Could anyone explain this solution?

open List;;

type 'a tree = Node of 'a * 'a tree list

let rec fold_tree f (Node (x, l)) =
  f x (map (fold_tree f) l);;

let beautiful_nodes t  =
  let merge x l k =
    if x < k then 
      fold_left (fun a h ->a + h k) 0 l
    else
      fold_left (fun a h ->a + h x) 0 l + 1
  in
  fold_tree merge t (-1);;

Upvotes: 1

Views: 394

Answers (2)

guser
guser

Reputation: 296

May be also useful the following interpretation. I mean the following representation of the same code where explicitly is defined the function which is accumulated. It helped me to understand the idea behind the implementation.
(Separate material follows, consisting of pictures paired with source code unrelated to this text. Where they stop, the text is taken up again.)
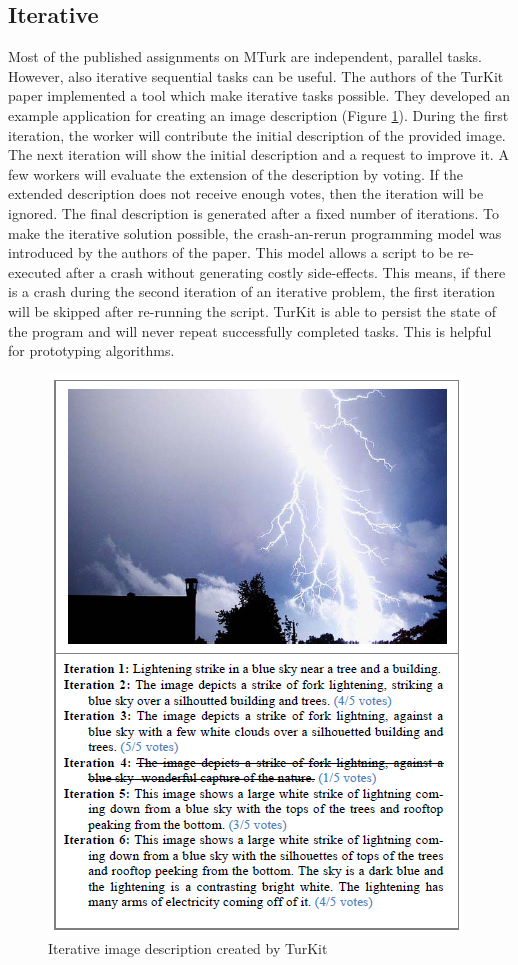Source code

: \subsection{Iterative}
\label{iterative}
Most of the published assignments on MTurk are independent, parallel tasks. However, also iterative sequential tasks can be useful. The authors of the TurKit paper \cite{turkit} implemented a tool which make iterative tasks possible. They developed an example application for creating an image description (Figure \ref{turkit}). During the first iteration, the worker will contribute the initial description of the provided image. The next iteration will show the initial description and a request to improve it. A few workers will evaluate the extension of the description by voting. If the extended description does not receive enough votes, then the iteration will be ignored. The final description is generated after a fixed number of iterations. To make the iterative solution possible, the crash-an-rerun programming model was introduced by the authors of the paper. This model allows a script to be re-executed after a crash without generating costly side-effects. This means, if there is a crash during the second iteration of an iterative problem, the first iteration will be skipped after re-running the script. TurKit is able to persist the state of the program and will never repeat successfully completed tasks. This is helpful for prototyping algorithms.
\begin{figure}
\centering
\includegraphics[scale=0.65]{images/turkit_description_example.png}
\caption{Iterative image description created by TurKit}
\label{turkit}
\end{figure}

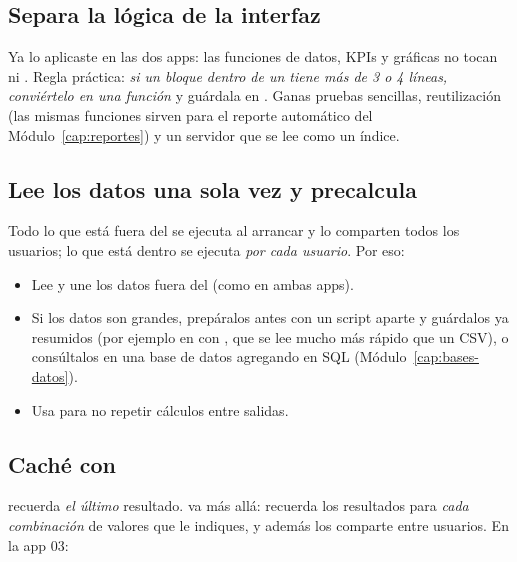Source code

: \subsection{Separa la lógica de la interfaz}

Ya lo aplicaste en las dos apps: las funciones de datos, KPIs y gráficas no
tocan  ni . Regla práctica: \emph{si un bloque
dentro de un  tiene más de 3 o 4 líneas, conviértelo en
una función} y guárdala en . Ganas pruebas sencillas,
reutilización (las mismas funciones sirven para el reporte automático del
Módulo~\ref{cap:reportes}) y un servidor que se lee como un índice.

\subsection{Lee los datos una sola vez y precalcula}

Todo lo que está fuera del  se ejecuta al arrancar y lo
comparten todos los usuarios; lo que está dentro se ejecuta \emph{por cada
usuario}. Por eso:

\begin{itemize}
  \item Lee y une los datos fuera del  (como en ambas apps).
  \item Si los datos son grandes, prepáralos antes con un script aparte y
        guárdalos ya resumidos (por ejemplo en  con
        , que se lee mucho más rápido que un CSV), o
        consúltalos en una base de datos agregando en SQL
        (Módulo~\ref{cap:bases-datos}).
  \item Usa  para no repetir cálculos entre salidas.
\end{itemize}

\subsection{Caché con \texorpdfstring{}{bindCache()}}

 recuerda \emph{el último} resultado. 
va más allá: recuerda los resultados para \emph{cada combinación} de valores
que le indiques, y además los comparte entre usuarios. En la app 03:


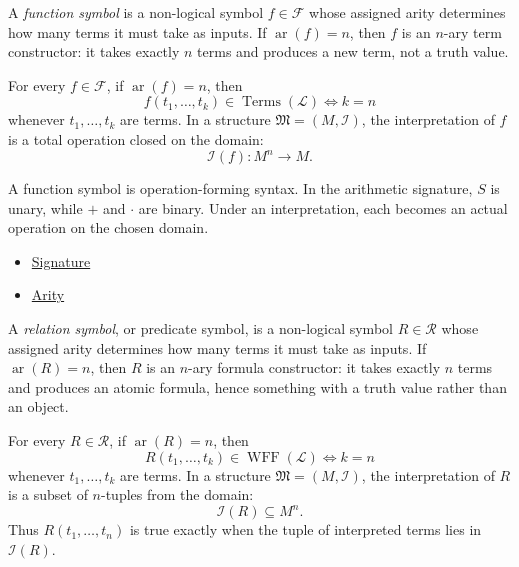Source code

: \begin{definition}
\label{def:signature-function-symbol}
A \emph{function symbol} is a non-logical symbol $f\in\mathcal{F}$ whose
assigned arity determines how many terms it must take as inputs. If
$\operatorname{ar}(f)=n$, then $f$ is an $n$-ary term constructor: it takes
exactly $n$ terms and produces a new term, not a truth value.
\end{definition}

\begin{remark*}
For every $f\in\mathcal{F}$, if $\operatorname{ar}(f)=n$, then
\[
  f(t_1,\ldots,t_k)\in\operatorname{Terms}(\mathcal{L})
  \iff k=n
\]
whenever $t_1,\ldots,t_k$ are terms. In a structure
$\mathfrak{M}=(M,\mathcal{I})$, the interpretation of $f$ is a total operation
closed on the domain:
\[
  \mathcal{I}(f):M^n\to M.
\]
\end{remark*}

\begin{remark*}[Interpretation]
A function symbol is operation-forming syntax. In the arithmetic signature,
$S$ is unary, while $+$ and $\cdot$ are binary. Under an interpretation, each
becomes an actual operation on the chosen domain.
\end{remark*}

\begin{dependencies}
\begin{itemize}
  \item \hyperref[def:signature]{Signature}
  \item \hyperref[def:arity]{Arity}
\end{itemize}
\end{dependencies}

\begin{definition}
\label{def:relation-symbol}
A \emph{relation symbol}, or predicate symbol, is a non-logical symbol
$R\in\mathcal{R}$ whose assigned arity determines how many terms it must take
as inputs. If $\operatorname{ar}(R)=n$, then $R$ is an $n$-ary formula
constructor: it takes exactly $n$ terms and produces an atomic formula, hence
something with a truth value rather than an object.
\end{definition}

\begin{remark*}
For every $R\in\mathcal{R}$, if $\operatorname{ar}(R)=n$, then
\[
  R(t_1,\ldots,t_k)\in\operatorname{WFF}(\mathcal{L})
  \iff k=n
\]
whenever $t_1,\ldots,t_k$ are terms. In a structure
$\mathfrak{M}=(M,\mathcal{I})$, the interpretation of $R$ is a subset of
$n$-tuples from the domain:
\[
  \mathcal{I}(R)\subseteq M^n.
\]
Thus $R(t_1,\ldots,t_n)$ is true exactly when the tuple of interpreted terms
lies in $\mathcal{I}(R)$.
\end{remark*}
let beautiful_nodes tree = 
   let merge x l = (fun k ->
    if (x>k) then
        1+ fold_left (fun acc h -> acc+ h x) 0 l
    else
        fold_left (fun acc h  -> acc + h k) 0 l
                    ) 
    in  fold_tree merge tree (-1);;

Upvotes: 0

Marc
Marc

Reputation: 766

For all integer k, the function "fold_tree merge t k" returns the number of beautiful nodes in t with value greater than k. Let's call this hypothesis H(t).

(Note that if you suppose all values are positive, then "fold_tree merge -1" returns the number of beautiful nodes (or "fold_tree merge 0" !)).

From the definitions, the following pseudo-code equation holds:

fold_tree merge (Node (x, [son1; son2; ...])) k = if x < k then sum ([fold_tree merge son1 k; fold_tree merge son2 k; ...])) else 1 + sum ([fold_tree merge son1 x; fold_tree merge son2 x; ...]))

Now you should be able to convince yourself that if H(son1), H(son2), ... holds then H(Node(x, [son1; son2; ...])) holds as well.

There are two cases:

  1. x < k, then the beautifuls nodes in Node(x, [son1; son2; ...]) of value greater than k are exactly the beautiful nodes of value greater than k in son1, son2, ... (because the root is not greater than x).

  2. x >= k, then beautifuls nodes in Node(x, [son1; son2; ...]) of value greater than k are:

    • The root (root are always beautiful),
    • The beautifuls nodes in son1, son2, ... of value greater than x.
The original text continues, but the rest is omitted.